At the present time this operation is left to controllers at the terminal control center. Aircraft for a given terminal are handed off from the center or from another terminal. Then the flights may be put into a holding pattern for some time before they are directed to a specific runway. Terminal approach optimization is intended to minimize the holding pattern by developing a landing order before they enter the terminal area.

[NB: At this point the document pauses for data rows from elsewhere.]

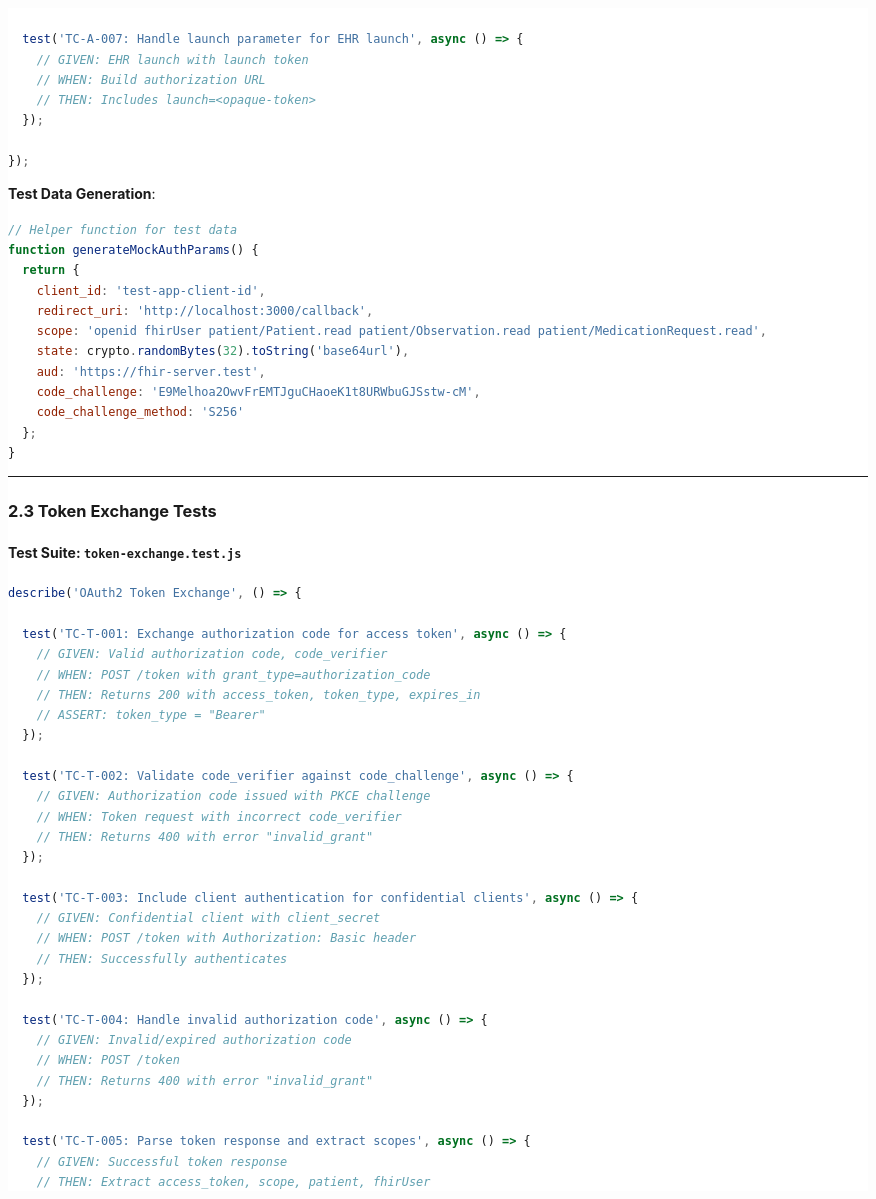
 ```javascript

  test('TC-A-007: Handle launch parameter for EHR launch', async () => {
    // GIVEN: EHR launch with launch token
    // WHEN: Build authorization URL
    // THEN: Includes launch=<opaque-token>
  });

});
```

**Test Data Generation**:
```javascript
// Helper function for test data
function generateMockAuthParams() {
  return {
    client_id: 'test-app-client-id',
    redirect_uri: 'http://localhost:3000/callback',
    scope: 'openid fhirUser patient/Patient.read patient/Observation.read patient/MedicationRequest.read',
    state: crypto.randomBytes(32).toString('base64url'),
    aud: 'https://fhir-server.test',
    code_challenge: 'E9Melhoa2OwvFrEMTJguCHaoeK1t8URWbuGJSstw-cM',
    code_challenge_method: 'S256'
  };
}
```

---

### 2.3 Token Exchange Tests

#### Test Suite: `token-exchange.test.js`

```javascript
describe('OAuth2 Token Exchange', () => {

  test('TC-T-001: Exchange authorization code for access token', async () => {
    // GIVEN: Valid authorization code, code_verifier
    // WHEN: POST /token with grant_type=authorization_code
    // THEN: Returns 200 with access_token, token_type, expires_in
    // ASSERT: token_type = "Bearer"
  });

  test('TC-T-002: Validate code_verifier against code_challenge', async () => {
    // GIVEN: Authorization code issued with PKCE challenge
    // WHEN: Token request with incorrect code_verifier
    // THEN: Returns 400 with error "invalid_grant"
  });

  test('TC-T-003: Include client authentication for confidential clients', async () => {
    // GIVEN: Confidential client with client_secret
    // WHEN: POST /token with Authorization: Basic header
    // THEN: Successfully authenticates
  });

  test('TC-T-004: Handle invalid authorization code', async () => {
    // GIVEN: Invalid/expired authorization code
    // WHEN: POST /token
    // THEN: Returns 400 with error "invalid_grant"
  });

  test('TC-T-005: Parse token response and extract scopes', async () => {
    // GIVEN: Successful token response
    // THEN: Extract access_token, scope, patient, fhirUser
```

First all the scheduled flight operations, arrivals and departures, for a terminal are collected for a period (say an hour). The arrivals are selected from the flight plans at this time. Then each flight is projected forward using its present flight characteristics to a handoff time at the terminal. The times are then ordered and interspersed with takeoff times to look for periods when the runways are not in optimal use or appear to be overloaded. Then when too many arrivals exist in an interval, say an hour, some flights can be tested by reducing speed and or increasing speed in order to optimize runway use.

Aperiodic requests

Aperiodic requests must be collected during an interval and then treated as scheduled. It is necessary to determine a maximum number of such events during the scheduled interval. What are aperiodic events? They maybe such things as a terminal update, for example, a change in wind conditions or runway direction. A request by a controller for the runway length required for a particular aircraft type. Or a change is entered in a flight plan. We have assumed there may be as many as 200 such requests per second, and assume all will be answered within one second. Thus an A buffer is used to collect all such requests, and a B buffer is switched in every other second while the requests in the alternate buffer are processed.

Each request is prepared in a given format by the requester, and is executed during the scheduled time period each second. We have allowed for 200 requests per second and suggest allowing 250 microseconds for each transaction. The TCF is O(r) where r is the number of requests pr second. Since the action of this period is independent changes and additions are easily incorporated without affecting any other operation.